*** RECORDS TO PROCESS ***
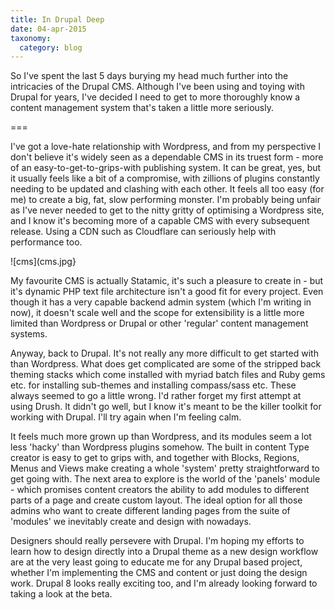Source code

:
 ```yaml
---
title: In Drupal Deep
date: 04-apr-2015
taxonomy:
  category: blog
---
```


So I've spent the last 5 days burying my head much further into the intricacies of the Drupal CMS. Although I've been using and toying with Drupal for years, I've decided I need to get to more thoroughly know a content management system that's taken a little more seriously.

===

I've got a love-hate relationship with Wordpress, and from my perspective I don't believe it's widely seen as a dependable CMS in its truest form - more of an easy-to-get-to-grips-with publishing system. It can be great, yes, but it usually feels like a bit of a compromise, with zillions of plugins constantly needing to be updated and clashing with each other. It feels all too easy (for me) to create a big, fat, slow performing monster. I'm probably being unfair as I've never needed to get to the nitty gritty of optimising a Wordpress site, and I know it's becoming more of a capable CMS with every subsequent release. Using a CDN such as Cloudflare can seriously help with performance too.

![cms](cms.jpg}

My favourite CMS is actually Statamic, it's such a pleasure to create in - but it's dynamic PHP text file architecture isn't a good fit for every project. Even though it has a very capable backend admin system (which I'm writing in now), it doesn't scale well and the scope for extensibility is a little more limited than Wordpress or Drupal or other 'regular' content management systems.

Anyway, back to Drupal. It's not really any more difficult to get started with than Wordpress. What does get complicated are some of the stripped back theming stacks which come installed with myriad batch files and Ruby gems etc. for installing sub-themes and installing compass/sass etc. These always seemed to go a little wrong. I'd rather forget my first attempt at using Drush. It didn't go well, but I know it's meant to be the killer toolkit for working with Drupal. I'll try again when I'm feeling calm.

It feels much more grown up than Wordpress, and its modules seem a lot less 'hacky' than Wordpress plugins somehow. The built in content Type creator is easy to get to grips with, and together with Blocks, Regions, Menus and Views make creating a whole 'system' pretty straightforward to get going with. The next area to explore is the world of the 'panels' module - which promises content creators the ability to add modules to different parts of a page and create custom layout.  The ideal option for all those admins who want to create different landing pages from the suite of 'modules' we inevitably create and design with nowadays.   
	
Designers should really persevere with Drupal. I'm hoping my efforts to learn how to design directly into a Drupal theme as a new design workflow are at the very least going to educate me for any Drupal based project, whether I'm implementing the CMS and content or just doing the design work.   Drupal 8 looks really exciting too, and I'm already looking forward to taking a look at the beta.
*** End of RECORDS TO PROCESS ***
Give the number of lines in the listing that hold the string "every". Add nothing else.

2